Fala-nos um pouco sobre ti, como pessoa, jovem e músico.

Acredito que uma pessoa possa levar uma vida inteira sem se compreender totalmente, sem conhecer todas as suas qualidades e defeitos, forças e fraquezas e, parecendo esta limitação humana um pouco triste é um factor que nos dá graça e torna imprevisíveis. Posso, no entanto, partilhar o pouco que sei sobre a minha pessoa. Sou calmo, caseiro, cinéfilo e extremamente pensativo (o que pode, por vezes, levar-me à soturnidade e melancolia). Extremamente sonhador, bem podia ter um quarto nas nuvens só para mim. Adoro tocar e criar música e considero-me criativo por natureza. Enfim, um rapaz com qualidades e defeitos, como qualquer outro, à procura de si.

Escreveste o teu primeiro livro aos 12 anos. Sobre o que escreveste, na altura?

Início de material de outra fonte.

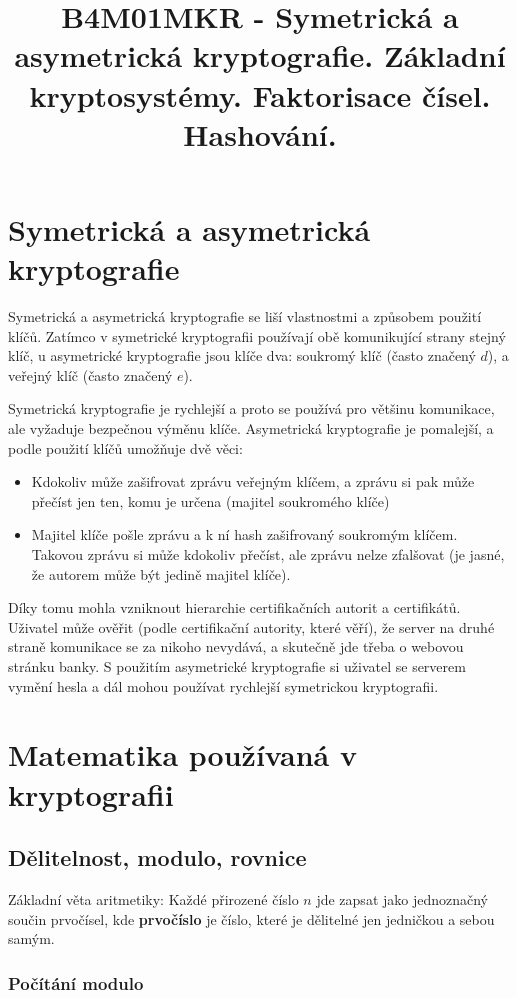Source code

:\documentclass[10pt,a4paper]{article}
\title{B4M01MKR - Symetrická a asymetrická kryptografie. Základní kryptosystémy. Faktorisace čísel. Hashování.}
\date{}
\begin{document}
\maketitle
\section{Symetrická a asymetrická kryptografie}
Symetrická a asymetrická kryptografie se liší vlastnostmi a způsobem použití klíčů. Zatímco v symetrické kryptografii používají obě komunikující strany stejný klíč, u asymetrické kryptografie jsou klíče dva: soukromý klíč (často značený $d$), a veřejný klíč (často značený $e$).

Symetrická kryptografie je rychlejší a proto se používá pro většinu komunikace, ale vyžaduje bezpečnou výměnu klíče. Asymetrická kryptografie je pomalejší, a podle použití klíčů umožňuje dvě věci:
\begin{itemize}
\item Kdokoliv může zašifrovat zprávu veřejným klíčem, a zprávu si pak může přečíst jen ten, komu je určena (majitel soukromého klíče)
\item Majitel klíče pošle zprávu a k ní hash zašifrovaný soukromým klíčem. Takovou zprávu si může kdokoliv přečíst, ale zprávu nelze zfalšovat (je jasné, že autorem může být jedině majitel klíče).
\end{itemize}

Díky tomu mohla vzniknout hierarchie certifikačních autorit a certifikátů. Uživatel může ověřit (podle certifikační autority, které věří), že server na druhé straně komunikace se za nikoho nevydává, a skutečně jde třeba o webovou stránku banky. S použitím asymetrické kryptografie si uživatel se serverem vymění hesla a dál mohou používat rychlejší symetrickou kryptografii.

\section{Matematika používaná v kryptografii}
\subsection{Dělitelnost, modulo, rovnice}

Základní věta aritmetiky: Každé přirozené číslo $n$ jde zapsat jako jednoznačný součin prvočísel, kde \textbf{prvočíslo} je číslo, které je dělitelné jen jedničkou a sebou samým.

\subsubsection{Počítání modulo}
\end{document}

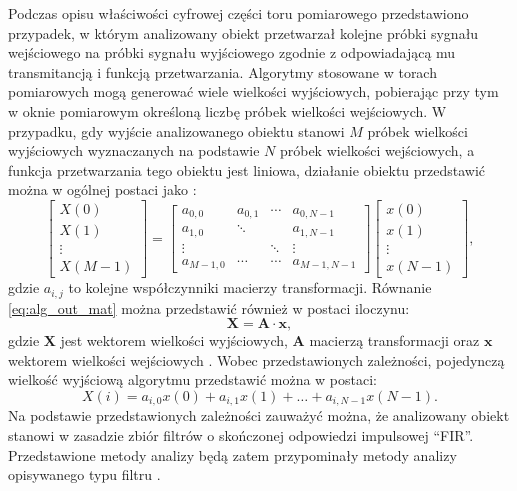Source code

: Podczas opisu właściwości cyfrowej części toru pomiarowego przedstawiono przypadek, w którym analizowany obiekt przetwarzał kolejne próbki sygnału wejściowego na próbki sygnału wyjściowego zgodnie z odpowiadającą mu transmitancją i funkcją przetwarzania. Algorytmy stosowane w torach pomiarowych mogą generować wiele wielkości wyjściowych, pobierając przy tym w oknie pomiarowym określoną liczbę próbek wielkości wejściowych. W przypadku, gdy wyjście analizowanego obiektu stanowi $M$ próbek wielkości wyjściowych wyznaczanych na podstawie $N$ próbek wielkości wejściowych, a funkcja przetwarzania tego obiektu jest liniowa, działanie obiektu przedstawić można w ogólnej postaci jako \cite{jakubiec_algorithms, jakubiec_single}:
\begin{equation}
\begin{bmatrix}
X \left( 0 \right)   \\
X \left( 1 \right)   \\
\vdots               \\
X \left( M-1 \right)
\end{bmatrix}
=
\begin{bmatrix}
a_{0, 0}   &   a_{0, 1} &   \cdots   &   a_{0, N-1}      \\
a_{1, 0}   &   \ddots   &            &   a_{1, N-1}      \\
\vdots     &            &   \ddots   &   \vdots          \\
a_{M-1, 0} &   \cdots   &   \cdots   &   a_{M-1, N-1}
\end{bmatrix}
\begin{bmatrix}
x \left( 0 \right)   \\
x \left( 1 \right)   \\
\vdots               \\
x \left( N-1 \right)
\end{bmatrix}
\label{eq:alg_out_mat},
\end{equation}
gdzie $a_{i,j}$ to kolejne współczynniki macierzy transformacji. Równanie \eqref{eq:alg_out_mat} można przedstawić również w postaci iloczynu:
\begin{equation}
\mathbf{X} = \mathbf{A} \cdot \mathbf{x} \label{eq:alg_out_mul},
\end{equation}
gdzie $\mathbf{X}$ jest wektorem wielkości wyjściowych, $\mathbf{A}$ macierzą transformacji oraz $\mathbf{x}$ wektorem wielkości wejściowych \cite{jakubiec_algorithms}. Wobec przedstawionych zależności, pojedynczą wielkość wyjściową algorytmu przedstawić można w postaci:
\begin{equation}
X \left( i \right) = a_{i, 0} x \left( 0 \right) + a_{i, 1} x \left( 1 \right) + \hdots + a_{i, N-1} x \left( N-1 \right) \label{eq:alg_out_single}.
\end{equation}
Na podstawie przedstawionych zależności zauważyć można, że analizowany obiekt stanowi w zasadzie zbiór filtrów o skończonej odpowiedzi impulsowej \enquote{FIR}. Przedstawione metody analizy będą zatem przypominały metody analizy opisywanego typu filtru \cite{mehrnia_fir}.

A história era baseada num videojogo que joguei na altura, o “Heart of Darkness” para a Playstation (passo a publicidade). O que fiz foi escrever a história do jogo e de alguma forma complementá-la com a minha imaginação. Lembro-me que deu bastante trabalho porque como não tinha computador escrevi à mão cerca de quarenta páginas. A minha professora de Inglês da altura pediu-me o manuscrito para ler e perdeu-o. Fiquei aborrecido e com pouca vontade de escrever tudo de novo, além de não ser algo a que me quisesse entregar na altura, deixando a escrita de lado.


Antes desse livro, já sentias o gosto pela escrita?

Lembro-me de no meu 5º ano de escolaridade a Professora de Língua Portuguesa mandar como trabalho de casa semanal a escrita de um texto criativo, que seria posteriormente lido para os colegas e de estes, aquando da minha primeira leitura, terem gostado bastante da história que ouviram. A partir daí, em vez de se disponibilizarem para ler os seus textos sempre que a Professora pedia um voluntário, preferiam escolher-me a mim para ler o que escrevera, para ouvirem. Desde então que percebi que talvez tivesse algum jeito para a escrita e sempre que me perguntavam o que queria ser respondia “escritor”. O gosto pela escrita era então uma realidade.

Qual a memória mais antiga que tens que envolva a leitura? E a escrita?

Tornei-me um leitor compulsivo com os livros juvenis de suspense e terror “Arrepios” que li e coleccionei durante a minha adolescência, pelo que posso considerar R.L. Stine a minha maior influência enquanto escritor, pela vontade que me deu de escrever e fazer algo do género. Quanto à memória mais antiga que envolva a escrita terei de dizer os tais textos das aulas de Língua Portuguesa do 5º ano.

Só voltaste a escrever aos 18 anos. Porquê uma paragem de 6 anos?

Tendo a minha professora de Inglês perdido o meu primeiro manuscrito, fiquei aborrecido e com pouca vontade de escrever tudo de novo, além de não ser algo a que me quisesse entregar na altura, por ter tantas outras distracções normais e próprias da adolescência. Era muito novo para me dedicar à escrita.

Escreveste "Rio Equilibrium – 1º volume". O que nos podes dizer sobre ele?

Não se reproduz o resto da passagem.